The run up to Christmas is a crucial time for the retail sector and in a year where UK shoppers have been more cautious than ever, retailers need to pull out all of the stops to entice customers over their physical and virtual thresholds in the ‘golden quarter’.

But with more shoppers moving online to do the bulk of their purchasing, online giants – like Amazon, aka the digital-age department store, have stolen some of the Christmas cheer of yesterday. The reality is that Amazon’s fulfilment offer and customer experience still keeps them ahead. So, whilst the likes of John Lewis and Argos have our hearts this Christmas, Amazon has our cash.

How can online-retailers incorporate the festive experience into their digital strategies?

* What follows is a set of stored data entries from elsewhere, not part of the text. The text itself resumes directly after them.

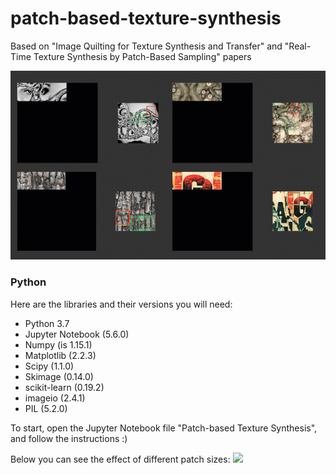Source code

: # patch-based-texture-synthesis
Based on "Image Quilting for Texture Synthesis and Transfer" and "Real-Time Texture Synthesis by Patch-Based Sampling" papers

![](exampleGif.gif)

### Python

Here are the libraries and their versions you will need:
* Python 3.7
* Jupyter Notebook (5.6.0)
* Numpy (is 1.15.1)
* Matplotlib (2.2.3)
* Scipy (1.1.0)
* Skimage (0.14.0)
* scikit-learn (0.19.2)
* imageio (2.4.1)
* PIL (5.2.0)

To start, open the Jupyter Notebook file "Patch-based Texture Synthesis", and follow the instructions :) 

Below you can see the effect of different patch sizes:
![](differentPatchSizes_example.gif)
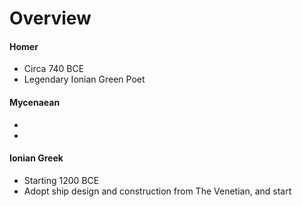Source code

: 
# **Overview**


#### Homer

* Circa 740 BCE
* Legendary Ionian Green Poet


#### Mycenaean

*
*

#### Ionian Greek
* Starting 1200 BCE
* Adopt ship design and construction from The Venetian, and start
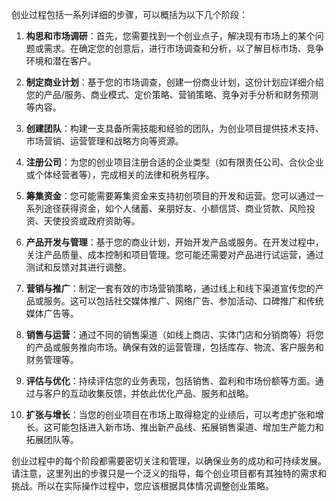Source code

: 
创业过程包括一系列详细的步骤，可以概括为以下几个阶段：

1.  **构思和市场调研**：首先，您需要找到一个创业点子，解决现有市场上的某个问题或需求。在确定您的创意后，进行市场调查和分析，以了解目标市场、竞争环境和潜在客户。
    
2.  **制定商业计划**：基于您的市场调查，创建一份商业计划，这份计划应详细介绍您的产品/服务、商业模式、定价策略、营销策略、竞争对手分析和财务预测等内容。
    
3.  **创建团队**：构建一支具备所需技能和经验的团队，为创业项目提供技术支持、市场营销、运营管理和战略方向等资源。
    
4.  **注册公司**：为您的创业项目注册合适的企业类型（如有限责任公司、合伙企业或个体经营者等），完成相关的法律和税务程序。
    
5.  **筹集资金**：您可能需要筹集资金来支持初创项目的开发和运营。您可以通过一系列途径获得资金，如个人储蓄、亲朋好友、小额信贷、商业贷款、风险投资、天使投资或政府资助等。
    
6.  **产品开发与管理**：基于您的商业计划，开始开发产品或服务。在开发过程中，关注产品质量、成本控制和项目管理。您可能还需要对产品进行试运营，通过测试和反馈对其进行调整。
    
7.  **营销与推广**：制定一套有效的市场营销策略，通过线上和线下渠道宣传您的产品或服务。这可以包括社交媒体推广、网络广告、参加活动、口碑推广和传统媒体广告等。
    
8.  **销售与运营**：通过不同的销售渠道（如线上商店、实体门店和分销商等）将您的产品或服务推向市场。确保有效的运营管理，包括库存、物流、客户服务和财务管理等。
    
9.  **评估与优化**：持续评估您的业务表现，包括销售、盈利和市场份额等方面。通过与客户的互动收集反馈，并依此优化产品、服务和战略。
    
10.  **扩张与增长**：当您的创业项目在市场上取得稳定的业绩后，可以考虑扩张和增长。这可能包括进入新市场、推出新产品线、拓展销售渠道、增加生产能力和拓展团队等。
    

创业过程中的每个阶段都需要密切关注和管理，以确保业务的成功和可持续发展。请注意，这里列出的步骤只是一个泛义的指导，每个创业项目都有其独特的需求和挑战。所以在实际操作过程中，您应该根据具体情况调整创业策略。
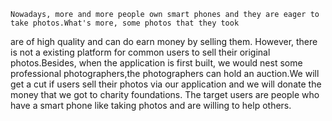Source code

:     Nowadays, more and more people own smart phones and they are eager to take photos.What's more, some photos that they took 
  are of high quality and can do earn money by selling them. However, there is not a existing platform for common users to sell 
  their original photos.Besides, when the application is first built, we would nest some professional photographers,the 
  photographers can hold an auction.We will get a cut if users sell their photos via our application and we will donate the money 
  that we got to charity foundations. 
    The target users are people who 
  have a smart phone
  like taking photos 
  and are willing to help others.
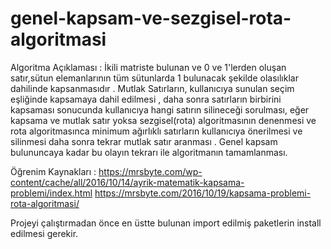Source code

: # genel-kapsam-ve-sezgisel-rota-algoritmasi

 Algoritma Açıklaması : İkili matriste bulunan ve 0 ve 1'lerden oluşan satır,sütun elemanlarının tüm sütunlarda 1 bulunacak şekilde olasılıklar dahilinde kapsanmasıdır . Mutlak Satırların, kullanıcıya sunulan seçim eşliğinde kapsamaya dahil edilmesi , daha sonra satırların birbirini kapsaması sonucunda kullanıcıya hangi satırın silineceği sorulması, eğer kapsama ve mutlak satır yoksa sezgisel(rota) algoritmasının denenmesi ve rota algoritmasınca minimum ağırlıklı satırların kullanıcıya önerilmesi ve silinmesi daha sonra tekrar mutlak satır aranması . Genel kapsam bulununcaya kadar bu olayın tekrarı ile algoritmanın tamamlanması.
 
 
Öğrenim Kaynakları : 
https://mrsbyte.com/wp-content/cache/all/2016/10/14/ayrik-matematik-kapsama-problemi/index.html 
https://mrsbyte.com/2016/10/19/kapsama-problemi-rota-algoritmasi/

Projeyi çalıştırmadan önce en üstte bulunan import edilmiş paketlerin install edilmesi gerekir.

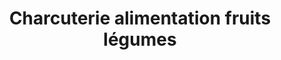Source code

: ---
title: "Charcuterie alimentation fruits légumes"
url: /beganne/charcuterie-alimentation-fruits-legumes/
shop: commodité
---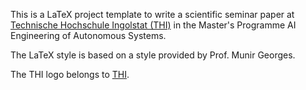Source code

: This is a LaTeX project template to write a scientific seminar paper at [Technische Hochschule Ingolstat (THI)](www.thi.de)
in the Master's Programme AI Engineering of Autonomous Systems.

The LaTeX style is based on a style provided by Prof. Munir Georges.

The THI logo belongs to [THI](www.thi.de).
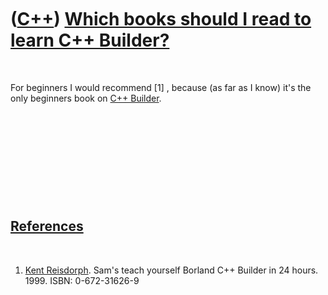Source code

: 
 

 

 

 

 

([C++](Cpp.md)) [Which books should I read to learn C++ Builder?](CppBuilderBooks.md)
=======================================================================================

 

For beginners I would recommend \[1\] , because (as far as I know) it's
the only beginners book on [C++ Builder](CppBuilder.md).

 

 

 

 

 

[References](CppReferences.md)
-------------------------------

 

1.  [Kent Reisdorph](CppKentReisdorph.md). Sam's teach yourself Borland
    C++ Builder in 24 hours. 1999. ISBN: 0-672-31626-9

 

 

 

 

 

 

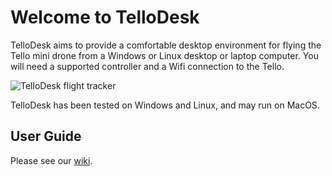 # Welcome to TelloDesk

TelloDesk aims to provide a comfortable desktop environment for flying the Tello mini drone from a Windows or Linux desktop or laptop computer.  You will need a supported controller and a Wifi connection to the Tello.

![TelloDesk flight tracker](https://raw.githubusercontent.com/wiki/SMerrony/tellodesk/TelloDeskTrackerV010.png)

TelloDesk has been tested on Windows and Linux, and may run on MacOS.

## User Guide

Please see our [wiki](https://github.com/SMerrony/tellodesk/wiki).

And if they manage it, how can physical stores even attempt to keep up?

It comes down to each retailer doing what they do best, but rather than remaining separate in two competing worlds, brands must ensure a seamless omnichannel experience; segmented experiences when it comes to offline and online sales make for very poor CX by today’s standards. The days of relying on an enticing window display to attract festive shoppers are simply ghosts of Christmas past. Consumers are more educated on the products they want to buy and they want better value; they demand a smooth interaction with a brand, where all channels are as one. They want to know if a product is in stock before physically going to a store, want ease of transaction, to order online and collect the next day, demand a straightforward, more flexible returns process and want personalised offers designed to directly meet their shopping needs. Take the rise of click & collect, never more relevant than in the holiday season, making it easier for people to shop last minute – eliminating many of the previous pain points associated with this busy shopping period. This will likely result in an increase of later Christmas sales after the regular shipping deadlines of mid-December. Mobile commerce is also not to be overlooked in its importance. Consumers can now shop on the move, further stretching the sales window and making them less reliant on physical stores. With these new channels driving retail growth, the very nature of Christmas shopping is in the process of being reinvented. 

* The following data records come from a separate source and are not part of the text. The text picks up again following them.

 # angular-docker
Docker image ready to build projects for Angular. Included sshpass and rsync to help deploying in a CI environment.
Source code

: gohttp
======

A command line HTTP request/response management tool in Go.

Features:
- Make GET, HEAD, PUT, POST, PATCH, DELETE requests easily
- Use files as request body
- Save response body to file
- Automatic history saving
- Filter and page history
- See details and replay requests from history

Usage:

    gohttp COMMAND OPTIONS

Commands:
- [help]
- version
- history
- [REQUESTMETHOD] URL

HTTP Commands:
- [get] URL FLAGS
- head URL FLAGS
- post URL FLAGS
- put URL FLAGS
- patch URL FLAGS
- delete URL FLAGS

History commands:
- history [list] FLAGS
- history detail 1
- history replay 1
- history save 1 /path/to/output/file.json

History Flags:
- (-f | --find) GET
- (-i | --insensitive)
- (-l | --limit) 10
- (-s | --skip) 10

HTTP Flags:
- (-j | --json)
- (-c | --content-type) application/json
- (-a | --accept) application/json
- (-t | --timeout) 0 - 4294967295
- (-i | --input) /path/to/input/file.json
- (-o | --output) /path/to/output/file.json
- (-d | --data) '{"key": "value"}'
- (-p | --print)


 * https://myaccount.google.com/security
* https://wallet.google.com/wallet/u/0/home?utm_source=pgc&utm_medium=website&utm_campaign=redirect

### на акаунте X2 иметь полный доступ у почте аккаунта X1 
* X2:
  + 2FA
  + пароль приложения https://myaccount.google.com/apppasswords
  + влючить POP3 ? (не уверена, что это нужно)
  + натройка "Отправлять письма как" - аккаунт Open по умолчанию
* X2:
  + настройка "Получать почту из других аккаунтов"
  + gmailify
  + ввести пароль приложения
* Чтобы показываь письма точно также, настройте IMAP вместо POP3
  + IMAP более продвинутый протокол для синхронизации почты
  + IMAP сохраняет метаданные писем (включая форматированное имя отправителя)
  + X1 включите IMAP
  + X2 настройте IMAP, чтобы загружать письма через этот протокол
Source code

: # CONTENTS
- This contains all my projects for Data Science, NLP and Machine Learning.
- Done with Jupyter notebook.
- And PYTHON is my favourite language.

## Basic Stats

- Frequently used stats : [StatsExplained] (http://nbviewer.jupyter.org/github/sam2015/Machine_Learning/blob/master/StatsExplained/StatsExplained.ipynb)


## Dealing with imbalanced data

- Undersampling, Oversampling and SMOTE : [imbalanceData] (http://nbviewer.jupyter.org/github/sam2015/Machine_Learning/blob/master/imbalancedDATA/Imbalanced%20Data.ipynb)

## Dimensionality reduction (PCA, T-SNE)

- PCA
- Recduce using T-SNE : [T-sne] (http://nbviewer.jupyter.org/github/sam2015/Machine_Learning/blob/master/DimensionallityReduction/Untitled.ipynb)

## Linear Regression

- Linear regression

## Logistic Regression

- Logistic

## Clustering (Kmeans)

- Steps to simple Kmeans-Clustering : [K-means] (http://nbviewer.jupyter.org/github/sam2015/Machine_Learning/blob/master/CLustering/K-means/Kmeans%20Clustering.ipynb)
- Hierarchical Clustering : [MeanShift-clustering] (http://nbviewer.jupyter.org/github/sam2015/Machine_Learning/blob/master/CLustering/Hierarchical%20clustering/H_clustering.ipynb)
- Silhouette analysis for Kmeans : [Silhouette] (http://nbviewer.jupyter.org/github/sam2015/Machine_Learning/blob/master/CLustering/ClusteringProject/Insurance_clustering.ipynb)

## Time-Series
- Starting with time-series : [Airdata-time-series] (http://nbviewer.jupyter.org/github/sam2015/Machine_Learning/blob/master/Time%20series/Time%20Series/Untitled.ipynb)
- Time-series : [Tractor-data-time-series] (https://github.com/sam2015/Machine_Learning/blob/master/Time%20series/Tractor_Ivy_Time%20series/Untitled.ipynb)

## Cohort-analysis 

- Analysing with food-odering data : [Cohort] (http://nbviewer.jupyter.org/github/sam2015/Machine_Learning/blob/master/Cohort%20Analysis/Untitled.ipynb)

How brands interact with their customers over the busiest period of the retail year is crucial– they need to not only sell to customers but offer ways to solve their holiday problems – personalise offerings to tell shoppers what they want, then make it easy for them to get it.

Retailers that offer true omnichannel and digital-led experiences this holiday season will set themselves apart from those that don’t, ultimately winning sales.